Ya tengo contado alguna vez
que cuando era jovenzuelo en mi pueblo casi todos íbamos del mismo palo. De izquierdas,
ateos, fieles nostálgicos de la república y culés desde la cuna. Contra Franco
los goles sabían mejor. Pero como en todos los sitios, allí también había
disidentes. Pero todos, los unos y los otros, coincidíamos en algo: carecíamos
de sentido común (de aquella los pueblos no tenían ni piscina municipal, como
para tener una fábrica de sentido y además común).
Todos los disidentes tenían
un mismo denominador que los hacía muy útiles: Eran sarasas. Los estrictos del
leguaje decían maricón, y, creerme, jamás nadie empleaba tal palabra con
acritud o desprecio. Se decía, y ahí terminaba el cuento. La pandilla la
integraban unos cuantos chicos, chicas no había, que enseguida se hicieron muy
populares entre nosotros.
Un buen día recién bajado
del autobús que hasta allí me había llevado topé con Evaristo. Evaristo iba
para fenómeno pero después decidió hacer un amago a su destino, y se convirtió
en el hombre para todo del pueblo. Era un experto en cubicar pinares, capador
de cerdos aficionado, taxidermista de palomas, redactor de necrológicas,
escritor de cartas, poeta sensible y lector incansable de Proust. Todo al tiempo.
Y también tenía Evaristo la afición de hablar de los demás. Si era mal, miel
sobre hojuelas (qué empachoso).
Aquella mañana cuando me
vio, se acercó y me espetó a bocajarro:
-
¿Sabes lo de tú amigo Punkarra?
-
No, no sé.
-
Pues Punkarra anda ahora con “los suaves”.
-
Joder, ¿los de Orense?
-
Que no, coño, que no. Con los otros.
-
¿Cuáles otros?
-
Coño, quiénes van a ser. Con la pandilla esa
a la que llamáis los “cambia compresas”.
Efectivamente, para no herir
susceptibilidades ni darle de coces al diccionario habíamos decidido utilizar
esa expresión entre nosotros. Además, los “cambia compresas” enseguida
demostraron su tremenda utilidad como ya he escrito. Por ejemplo, si tenías
novia, rollito o amante o lo que fuera, y ella se empeñaba en pasear un poco
por ahí, y tú estabas ocupado o jugaba el Barça o eran las fiestas de
Camariñas, siempre podías recurrir a ellos. Solicitabas vez, exponías tú caso y
la cosa quedaba resuelta. Asunto solucionado. Los “cambia compresas” te la
paseaban, la invitaban a merendar y la tenían distraída hasta tú vuelta.

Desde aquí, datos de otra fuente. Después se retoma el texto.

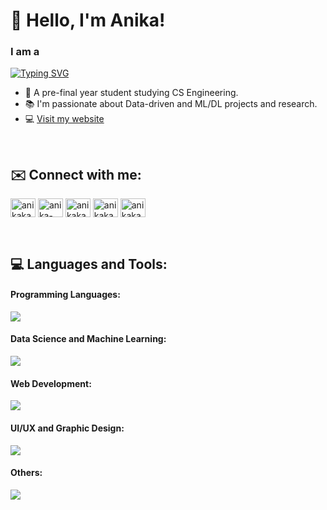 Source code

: # 👋 Hello, I'm Anika!

### I am a 
[![Typing SVG](https://readme-typing-svg.herokuapp.com?font=Inconsolata&size=22&lines=UI/UX+Designer;Frontend+Developer;Data+Analyst;ML+Developer)](https://git.io/typing-svg)

- 🎒 A pre-final year student studying CS Engineering.
- 📚 I'm passionate about Data-driven and ML/DL projects and research.
- 💻 [Visit my website](https://anikakamath.super.site/) 

<br>

## ✉️ Connect with me:
<p align="left">
<a href="https://dev.to/anikakamath" target="blank"><img align="center" src="https://raw.githubusercontent.com/rahuldkjain/github-profile-readme-generator/master/src/images/icons/Social/devto.svg" alt="anikakamath" height="30" width="40" /></a>
<a href="https://linkedin.com/in/anika-kamath" target="blank"><img align="center" src="https://raw.githubusercontent.com/rahuldkjain/github-profile-readme-generator/master/src/images/icons/Social/linked-in-alt.svg" alt="anika-kamath" height="30" width="40" /></a>
<a href="https://www.behance.net/anikakamath" target="blank"><img align="center" src="https://raw.githubusercontent.com/rahuldkjain/github-profile-readme-generator/master/src/images/icons/Social/behance.svg" alt="anikakamath" height="30" width="40" /></a>
<a href="https://www.hackerrank.com/anikakamath" target="blank"><img align="center" src="https://raw.githubusercontent.com/rahuldkjain/github-profile-readme-generator/master/src/images/icons/Social/hackerrank.svg" alt="anikakamath" height="30" width="40" /></a>
<a href="https://www.leetcode.com/anikakamath" target="blank"><img align="center" src="https://raw.githubusercontent.com/rahuldkjain/github-profile-readme-generator/master/src/images/icons/Social/leet-code.svg" alt="anikakamath" height="30" width="40" /></a>
</p>
<br>

## 💻 Languages and Tools:
<p align="center">
  <h4 align="left">Programming Languages:</h4>
  <a href="https://skillicons.dev">
    <img src="https://skillicons.dev/icons?i=c,cpp,py,r,java,js,matlab" />
  </a>
</p>

<p align="center">
  <h4 align="left">Data Science and Machine Learning:</h4>
  <a href="https://skillicons.dev">
    <img src="https://skillicons.dev/icons?i=py,r,mysql,tf,se" />
  </a>
</p>

<p align="center">
  <h4 align="left">Web Development:</h4>
  <a href="https://skillicons.dev">
    <img src="https://skillicons.dev/icons?i=html,css,js,bootstrap,flask,heroku,materialui,nextjs,react,netlify,tailwind" />
  </a>
</p>

<p align="center">
  <h4 align="left">UI/UX and Graphic Design:</h4>
  <a href="https://skillicons.dev">
    <img src="https://skillicons.dev/icons?i=figma,xd,webflow" />
  </a>
</p>

<p align="center">
  <h4 align="left">Others:</h4>
  <a href="https://skillicons.dev">
    <img src="https://skillicons.dev/icons?i=git,github,visualstudio,wordpress,md,latex,arduino" />
  </a>
</p>
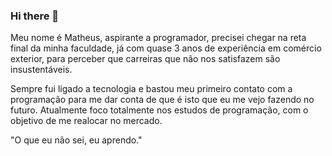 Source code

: ### Hi there 👋

Meu nome é Matheus, aspirante a programador, precisei chegar na reta final da minha faculdade, já com quase 3 anos de experiência em comércio exterior, para perceber que carreiras que não nos satisfazem são insustentáveis.

Sempre fui ligado a tecnologia e bastou meu primeiro contato com a programação para me dar conta de que é isto que eu me vejo fazendo no futuro.
Atualmente foco totalmente nos estudos de programação, com o objetivo de me realocar no mercado.

"O que eu não sei, eu aprendo."
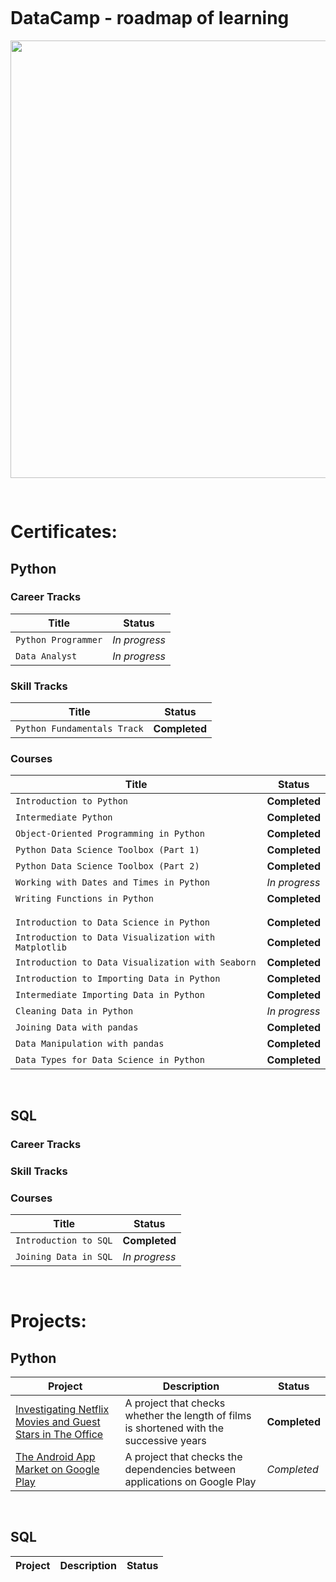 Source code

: <pre> </pre>

# DataCamp - roadmap of learning



<p align="center"> 
<img src="https://www.datacamp.com/datacamp.png?v=20102020" width="700">
</p>
<pre> </pre>

# Certificates:

## Python
### Career Tracks
| Title | Status |
| --- | --- |
| `Python Programmer` | *In progress* |
| `Data Analyst` | *In progress* |

### Skill Tracks
| Title | Status |
| --- | --- |
| `Python Fundamentals Track` | **Completed** |

### Courses
| Title | Status |
| --- | --- |
| `Introduction to Python` | **Completed** |
| `Intermediate Python` | **Completed** |
| `Object-Oriented Programming in Python` | **Completed** |
| `Python Data Science Toolbox (Part 1)` | **Completed** |
| `Python Data Science Toolbox (Part 2)` | **Completed** |
| `Working with Dates and Times in Python` |*In progress* |
| `Writing Functions in Python` | **Completed** |
|  |  |
|  |  |
| `Introduction to Data Science in Python` | **Completed** |
| `Introduction to Data Visualization with Matplotlib` | **Completed** |
| `Introduction to Data Visualization with Seaborn` | **Completed** |
| `Introduction to Importing Data in Python` | **Completed** |
| `Intermediate Importing Data in Python` | **Completed** |
| `Cleaning Data in Python` |*In progress* |
| `Joining Data with pandas` | **Completed** |
| `Data Manipulation with pandas` | **Completed** |
| `Data Types for Data Science in Python` | **Completed** |

<pre> </pre>
## SQL
### Career Tracks
### Skill Tracks
### Courses
| Title | Status |
| --- | --- |
| `Introduction to SQL` | **Completed** |
| `Joining Data in SQL` |*In progress* |


<pre> </pre>
# Projects:

## Python
| Project | Description |Status|
| --- | --- | --- |
|[Investigating Netflix Movies and Guest Stars in The Office](https://github.com/mbarul/Data-Camp---roadmap-of-learning/blob/master/projects/python/Investigating%20Netflix%20Movies%20and%20Guest%20Stars%20in%20The%20Office/Investigating%20Netflix%20Movies%20and%20Guest%20Stars%20in%20The%20Office.ipynb)|A project that checks whether the length of films is shortened with the successive years|**Completed**|
| [The Android App Market on Google Play](https://github.com/mbarul/Data-Camp---roadmap-of-learning/blob/master/projects/python/The%20Android%20App%20Market%20on%20Google%20Play/The%20Android%20App%20Market%20on%20Google%20Play.ipynb) | A project that checks the dependencies between applications on Google Play | *Completed* |

<pre> </pre>
## SQL
| Project | Description |Status|
| --- | --- | --- |
<pre> </pre>
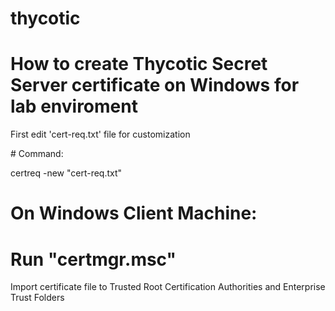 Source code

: # thycotic

# How to create Thycotic Secret Server certificate on Windows for lab enviroment

First edit 'cert-req.txt' file for customization

# Command:

certreq -new "cert-req.txt"

# On Windows Client Machine:

# Run "certmgr.msc"

Import certificate file to Trusted Root Certification Authorities and Enterprise Trust Folders

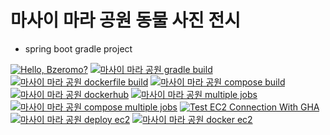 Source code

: # 마사이 마라 공원 동물 사진 전시

+ spring boot gradle project

[![Hello, Bzeromo?](https://github.com/Bzeromo/massai_mara_park-gradle-project/actions/workflows/01helloworld.yaml/badge.svg)](https://github.com/Bzeromo/massai_mara_park-gradle-project/actions/workflows/01helloworld.yaml)
[![마사이 마라 공원 gradle build](https://github.com/Bzeromo/massai_mara_park-gradle-project/actions/workflows/02gradle_build.yaml/badge.svg)](https://github.com/Bzeromo/massai_mara_park-gradle-project/actions/workflows/02gradle_build.yaml)
[![마사이 마라 공원 dockerfile build](https://github.com/Bzeromo/massai_mara_park-gradle-project/actions/workflows/03dockerfile_build.yaml/badge.svg)](https://github.com/Bzeromo/massai_mara_park-gradle-project/actions/workflows/03dockerfile_build.yaml)
[![마사이 마라 공원 compose build](https://github.com/Bzeromo/massai_mara_park-gradle-project/actions/workflows/04compose_build.yaml/badge.svg)](https://github.com/Bzeromo/massai_mara_park-gradle-project/actions/workflows/04compose_build.yaml)
[![마사이 마라 공원 dockerhub](https://github.com/Bzeromo/massai_mara_park-gradle-project/actions/workflows/05dockerhub.yaml/badge.svg)](https://github.com/Bzeromo/massai_mara_park-gradle-project/actions/workflows/05dockerhub.yaml)
[![마사이 마라 공원 multiple jobs](https://github.com/Bzeromo/massai_mara_park-gradle-project/actions/workflows/06multiple_jobs.yaml/badge.svg)](https://github.com/Bzeromo/massai_mara_park-gradle-project/actions/workflows/06multiple_jobs.yaml)
[![마사이 마라 공원 compose multiple jobs](https://github.com/Bzeromo/massai_mara_park-gradle-project/actions/workflows/07compose_multiple_jobs.yaml/badge.svg)](https://github.com/Bzeromo/massai_mara_park-gradle-project/actions/workflows/07compose_multiple_jobs.yaml)
[![Test EC2 Connection With GHA](https://github.com/Bzeromo/massai_mara_park-gradle-project/actions/workflows/08ec2.yaml/badge.svg)](https://github.com/Bzeromo/massai_mara_park-gradle-project/actions/workflows/08ec2.yaml)
[![마사이 마라 공원 deploy ec2](https://github.com/Bzeromo/massai_mara_park-gradle-project/actions/workflows/09deploy_ec2.yaml/badge.svg)](https://github.com/Bzeromo/massai_mara_park-gradle-project/actions/workflows/09deploy_ec2.yaml)
[![마사이 마라 공원 docker ec2](https://github.com/Bzeromo/massai_mara_park-gradle-project/actions/workflows/10docker_ec2.yaml/badge.svg)](https://github.com/Bzeromo/massai_mara_park-gradle-project/actions/workflows/10docker_ec2.yaml)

Lo confieso: me impacto un
poco la noticia, y aunque no le di ninguna credibilidad porque conozco a Punk,
sé como es y estoy perfectamente informado de que los renuncios sólo los hace
cuando juega al tute, decidí cerciorarme y salir de dudas.
Me dirigí a su casa. Su
madre me dijo que mi amigo estaba durmiendo la siesta.
-
Pero… si es la una de la tarde.
-
Ay, filliño… La siesta del obispo a veces se
alarga. Ya le dije hace un rato Punkarrita levántate para comer que no te va a
quedar tiempo de dormir la siesta.
Al cabo de un rato bajó. Se
le veía que venía muy exigido cuando le dije:
-
¿Vamos fuera?
-
Pues vamos yendo.
-
Oiste, Punk, que me acaba de decir el
Evaristo que ahora estás con los “cambia compresas”. ¿Es verdad?
-
Joder, si. Es lo mejor que hice en toda mi
vida.
-
¿Y eso?
-
¡Ay, qué carallo! Estaba hasta el mismísimo
tarantantán de no comerme una rosca. Y sin embargo ahora, ya vés… follo casi
todos los días. Nos llaman, nos empaquetan a las chorvas, se van de fiesta, y
zás… ¡otro conejo al morral! Prácticamente sin salir de casa. Todo son
ventajas. La última fue la novia del Evaristo, se fue a capar unos cerdos,
empecé a hablar con su ja de gónadas y le picó la curiosidad… bueno, y como una
cosa siempre lleva a otra, ahí también tuve que aplicarle ungüento. Todo sea
por Evaristo, coño. ¡Lo que yo tengo que sacrificarme!